▶ [What you will do]: Counting only lines of the listing below that hold the word "filtering", give the total and nothing else.

▶ [The records]:
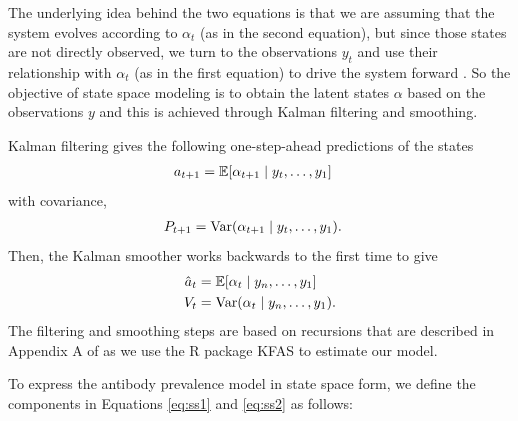 \documentclass{article}
\begin{document}
The underlying idea behind the two equations is that we are assuming that the
system evolves according to $\alpha_t$ (as in the second equation), 
but since those states are
not directly observed, we turn to the observations $y_t$ and use their
relationship with $\alpha_t$ (as in the first equation) to drive the system
forward \citep{durbin2012time}. So the objective of state space modeling is to
obtain the latent states $\alpha$ based on the observations $y$ and this is
achieved through Kalman filtering and smoothing. 

Kalman filtering gives the following one-step-ahead predictions of the states
\begin{align*}
a_{t+1} &= \mathbb{E}[\alpha_{t+1}\mid y_t, \dots, y_1] 
\end{align*} with covariance,
\begin{align*}
P_{t+1} &= \operatorname{Var}(\alpha_{t+1} \mid y_t, \dots, y_1).
\end{align*}
Then, the Kalman smoother works backwards to the first time to give
\begin{align}
\hat{a}_t &= \mathbb{E}[\alpha_{t}\mid y_n, \dots, y_1] \label{eq:hatat}\\
V_t &= \operatorname{Var}(\alpha_{t}\mid y_n, \dots, y_1). \label{eq:Vt}
\end{align}
The filtering and smoothing steps are based on recursions that are described in
Appendix A of \citet{helske2017kfas} as we use the R package KFAS to estimate
our model.


To express the antibody prevalence model in state space form, we define
 the components in Equations \ref{eq:ss1} and \ref{eq:ss2} as follows:
\end{document}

▶ [Written response]: 3